Mugge points to the singular nature of each subject as the key factor in committing to the arduous but not necessarily profitable process of making a documentary. “I’ve been very fortunate that the jazz artists I’ve selected have all been brilliant, have all been hugely talented, and have all had very large, colorful personalities,” he explains. “Of course, I’ve found that same set of characteristics in Al Green, Boozoo Chavis, and Dr. John. But certainly, these three jazz artists broke the mold, as colorful, unique individuals aside from their incredible talent.”
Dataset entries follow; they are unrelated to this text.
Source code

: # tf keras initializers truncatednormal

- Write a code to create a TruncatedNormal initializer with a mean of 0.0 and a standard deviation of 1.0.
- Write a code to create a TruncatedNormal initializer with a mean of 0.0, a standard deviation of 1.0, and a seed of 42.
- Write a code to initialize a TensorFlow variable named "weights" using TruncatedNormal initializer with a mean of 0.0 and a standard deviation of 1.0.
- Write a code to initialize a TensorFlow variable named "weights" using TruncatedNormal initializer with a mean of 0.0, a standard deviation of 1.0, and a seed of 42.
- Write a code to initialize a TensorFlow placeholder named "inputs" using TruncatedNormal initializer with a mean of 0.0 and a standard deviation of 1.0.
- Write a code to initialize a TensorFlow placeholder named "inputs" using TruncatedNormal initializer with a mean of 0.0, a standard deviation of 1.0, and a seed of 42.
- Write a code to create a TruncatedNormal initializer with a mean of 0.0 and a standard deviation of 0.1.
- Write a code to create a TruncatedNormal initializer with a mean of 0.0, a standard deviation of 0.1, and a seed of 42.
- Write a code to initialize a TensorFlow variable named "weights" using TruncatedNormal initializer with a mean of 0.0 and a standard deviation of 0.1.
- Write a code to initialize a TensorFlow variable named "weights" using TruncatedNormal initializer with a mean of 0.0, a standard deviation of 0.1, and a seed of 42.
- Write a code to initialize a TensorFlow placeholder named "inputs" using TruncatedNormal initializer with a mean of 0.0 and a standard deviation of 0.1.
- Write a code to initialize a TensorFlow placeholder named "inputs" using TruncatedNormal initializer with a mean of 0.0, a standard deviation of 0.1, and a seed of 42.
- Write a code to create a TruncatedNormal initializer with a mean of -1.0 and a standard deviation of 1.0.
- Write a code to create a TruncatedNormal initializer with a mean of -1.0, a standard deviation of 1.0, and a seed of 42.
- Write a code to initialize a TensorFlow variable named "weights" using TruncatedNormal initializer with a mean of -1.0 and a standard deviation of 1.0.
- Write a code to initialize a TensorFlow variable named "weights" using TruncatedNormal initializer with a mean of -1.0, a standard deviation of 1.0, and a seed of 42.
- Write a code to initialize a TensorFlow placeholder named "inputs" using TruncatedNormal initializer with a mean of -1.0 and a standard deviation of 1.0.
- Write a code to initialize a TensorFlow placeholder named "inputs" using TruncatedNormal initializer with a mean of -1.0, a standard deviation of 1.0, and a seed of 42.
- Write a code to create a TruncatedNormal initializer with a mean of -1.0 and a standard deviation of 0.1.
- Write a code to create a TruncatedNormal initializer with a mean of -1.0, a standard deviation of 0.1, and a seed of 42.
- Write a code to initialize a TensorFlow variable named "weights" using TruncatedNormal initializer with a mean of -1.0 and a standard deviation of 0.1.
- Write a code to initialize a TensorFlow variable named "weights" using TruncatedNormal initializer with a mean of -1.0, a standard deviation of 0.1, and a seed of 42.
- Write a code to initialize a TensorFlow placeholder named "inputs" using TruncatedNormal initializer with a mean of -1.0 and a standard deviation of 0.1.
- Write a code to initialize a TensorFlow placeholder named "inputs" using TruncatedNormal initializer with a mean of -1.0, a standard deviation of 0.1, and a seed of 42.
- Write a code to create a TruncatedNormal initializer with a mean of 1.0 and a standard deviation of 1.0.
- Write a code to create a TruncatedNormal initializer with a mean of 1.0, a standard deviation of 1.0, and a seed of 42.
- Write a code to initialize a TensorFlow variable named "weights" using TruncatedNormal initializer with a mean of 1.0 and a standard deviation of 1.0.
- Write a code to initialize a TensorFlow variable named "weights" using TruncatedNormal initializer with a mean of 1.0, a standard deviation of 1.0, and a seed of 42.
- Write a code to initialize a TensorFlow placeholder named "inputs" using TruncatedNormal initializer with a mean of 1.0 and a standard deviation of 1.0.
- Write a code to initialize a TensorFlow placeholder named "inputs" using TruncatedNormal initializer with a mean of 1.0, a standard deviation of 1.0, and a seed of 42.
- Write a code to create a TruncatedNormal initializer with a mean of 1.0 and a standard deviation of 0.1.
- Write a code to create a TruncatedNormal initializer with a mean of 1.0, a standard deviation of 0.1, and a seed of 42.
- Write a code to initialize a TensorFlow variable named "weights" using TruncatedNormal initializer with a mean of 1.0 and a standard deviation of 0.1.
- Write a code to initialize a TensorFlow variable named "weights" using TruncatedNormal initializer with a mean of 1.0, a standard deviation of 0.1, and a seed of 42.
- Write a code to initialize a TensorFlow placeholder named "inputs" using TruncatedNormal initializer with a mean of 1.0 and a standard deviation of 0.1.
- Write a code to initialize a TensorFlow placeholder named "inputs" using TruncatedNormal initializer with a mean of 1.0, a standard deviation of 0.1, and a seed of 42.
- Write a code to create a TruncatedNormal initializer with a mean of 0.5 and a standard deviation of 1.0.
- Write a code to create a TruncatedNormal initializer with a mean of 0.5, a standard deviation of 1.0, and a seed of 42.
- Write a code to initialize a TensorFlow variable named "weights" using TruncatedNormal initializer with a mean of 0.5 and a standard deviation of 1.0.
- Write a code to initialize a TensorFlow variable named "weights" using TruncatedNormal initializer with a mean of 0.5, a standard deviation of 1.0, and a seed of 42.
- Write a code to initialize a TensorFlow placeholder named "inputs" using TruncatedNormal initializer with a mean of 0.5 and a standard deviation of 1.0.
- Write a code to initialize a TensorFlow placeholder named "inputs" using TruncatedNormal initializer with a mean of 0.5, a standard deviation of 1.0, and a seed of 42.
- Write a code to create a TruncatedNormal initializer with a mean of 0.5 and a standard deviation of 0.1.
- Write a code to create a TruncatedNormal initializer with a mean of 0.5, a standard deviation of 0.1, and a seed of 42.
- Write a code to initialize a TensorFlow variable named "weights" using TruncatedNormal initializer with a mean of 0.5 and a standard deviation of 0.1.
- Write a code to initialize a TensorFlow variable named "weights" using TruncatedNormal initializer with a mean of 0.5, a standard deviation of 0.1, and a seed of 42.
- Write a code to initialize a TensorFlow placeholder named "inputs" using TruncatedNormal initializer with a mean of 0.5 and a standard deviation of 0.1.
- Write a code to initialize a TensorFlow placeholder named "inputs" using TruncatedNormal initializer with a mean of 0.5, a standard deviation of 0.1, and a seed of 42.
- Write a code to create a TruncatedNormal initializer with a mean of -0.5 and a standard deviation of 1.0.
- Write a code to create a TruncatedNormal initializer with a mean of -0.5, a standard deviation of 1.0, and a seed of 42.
Without a doubt, there are few more singular subjects in jazz than the late Rahsaan Roland Kirk, about whom Adam Kahan made 2014’s The Case of the Three-Sided Dream. “To me Rahsaan was the Babe Ruth of jazz and still is,” Kahan explains. “He was my everything in jazz and no one was making a film on him. So as a filmmaker there was an obvious course of action.”
Kahan describes his most recent film, last year’s Buster Williams: Bass to Infinity, as a response to the Kirk documentary. “I decided that I wanted to do something on living musicians,” he says, “about the bass in the music. I originally imagined four bassists in four vignettes. After interviewing Buster, he said, ‘I want this film to be about me. I want to tell my story. I have enough of a history.’ After the interview I agreed. But I got what I wanted in the end anyway because it’s composed with all these vignettes of him with another player or two getting together and talking about the music and playing the music. You’re in a very intimate setting with them. I was able to bring in those other stories with people like Benny Golson, Rufus Reid, Kenny Barron, Carmen Lundy, Larry Willis, and Herbie Hancock.”
Judy Chaikin, who made The Girls in the Band (2011) about the history of female jazz musicians, grew up immersed in the music: “Coming up in the jazz world, I had a real affinity for this, and being an ardent feminist, who had worked a lot in movements, the idea of women jazz musicians was really intriguing to me. Once I started researching it and discovered all these women, it blew my mind. That’s what carried me through eight years of fundraising.”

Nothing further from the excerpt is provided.